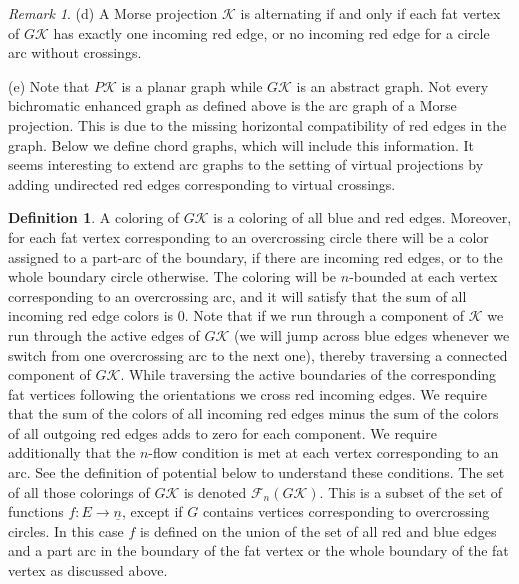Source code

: \documentclass[11pt]{article}
\theoremstyle{definition}
\newtheorem{defn}{Definition}[section]
\theoremstyle{remark}
\newtheorem*{rem}{Remark}
\theoremstyle{remark}
\begin{document}
\begin{rem}
\vskip 0.1in

\noindent (d) A Morse projection $\mathcal{K}$ is alternating if and only if each fat vertex of $G\mathcal{K}$ has exactly one incoming red edge, or no incoming red edge for a circle arc without crossings. 

\vskip 0.1in

\noindent (e) Note that $P\mathcal{K}$ is a planar graph while $G\mathcal{K}$ is an abstract graph. Not every bichromatic enhanced graph as defined above is the arc graph of a Morse projection. This is due to the missing horizontal compatibility of red edges in the graph. Below we define chord graphs, which will include this information. It seems interesting to extend arc graphs to the setting of virtual projections by adding undirected red edges corresponding to virtual crossings. 

\end{rem}

\begin{defn} A coloring of $G\mathcal{K}$ is a coloring of all blue and red edges. Moreover, for each fat vertex corresponding to an overcrossing circle there will be a color assigned to a part-arc of the boundary, if there are incoming red edges, or to the whole boundary circle otherwise. The coloring will be $n$-bounded at each vertex corresponding to an overcrossing arc, and it will satisfy that the sum of all incoming red edge colors is $0$. Note that if we run through a component of $\mathcal{K}$ we run through the active edges 
of $G\mathcal{K}$ (we will jump across blue edges whenever we switch from one overcrossing arc to the next one), thereby traversing a connected component of $G\mathcal{K}$. While traversing the active boundaries of the corresponding fat vertices following the orientations we cross red incoming edges. We require that the sum of the colors of all incoming red edges minus the sum of the colors of all outgoing red edges adds to zero for each component. We require additionally that the $n$-flow condition is met at each vertex corresponding to an arc. 
See the definition of potential below to understand these conditions. The set of all those colorings of $G\mathcal{K}$ is denoted $\mathcal{F}_n(G\mathcal{K})$. This is a subset of the set of functions $f: E\rightarrow \underline{n}$, except if $G$ contains 
vertices corresponding to overcrossing circles. In this case $f$ is defined on the union of the set of all red and blue edges and a part arc in the boundary of the fat vertex or the whole boundary of the fat vertex as discussed above. 
\end{defn}
\end{document}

**Problem requirements:**
Report each line above containing the string "crossings".

**Answer section:**
\noindent (d) A Morse projection $\mathcal{K}$ is alternating if and only if each fat vertex of $G\mathcal{K}$ has exactly one incoming red edge, or no incoming red edge for a circle arc without crossings. 
\noindent (e) Note that $P\mathcal{K}$ is a planar graph while $G\mathcal{K}$ is an abstract graph. Not every bichromatic enhanced graph as defined above is the arc graph of a Morse projection. This is due to the missing horizontal compatibility of red edges in the graph. Below we define chord graphs, which will include this information. It seems interesting to extend arc graphs to the setting of virtual projections by adding undirected red edges corresponding to virtual crossings. 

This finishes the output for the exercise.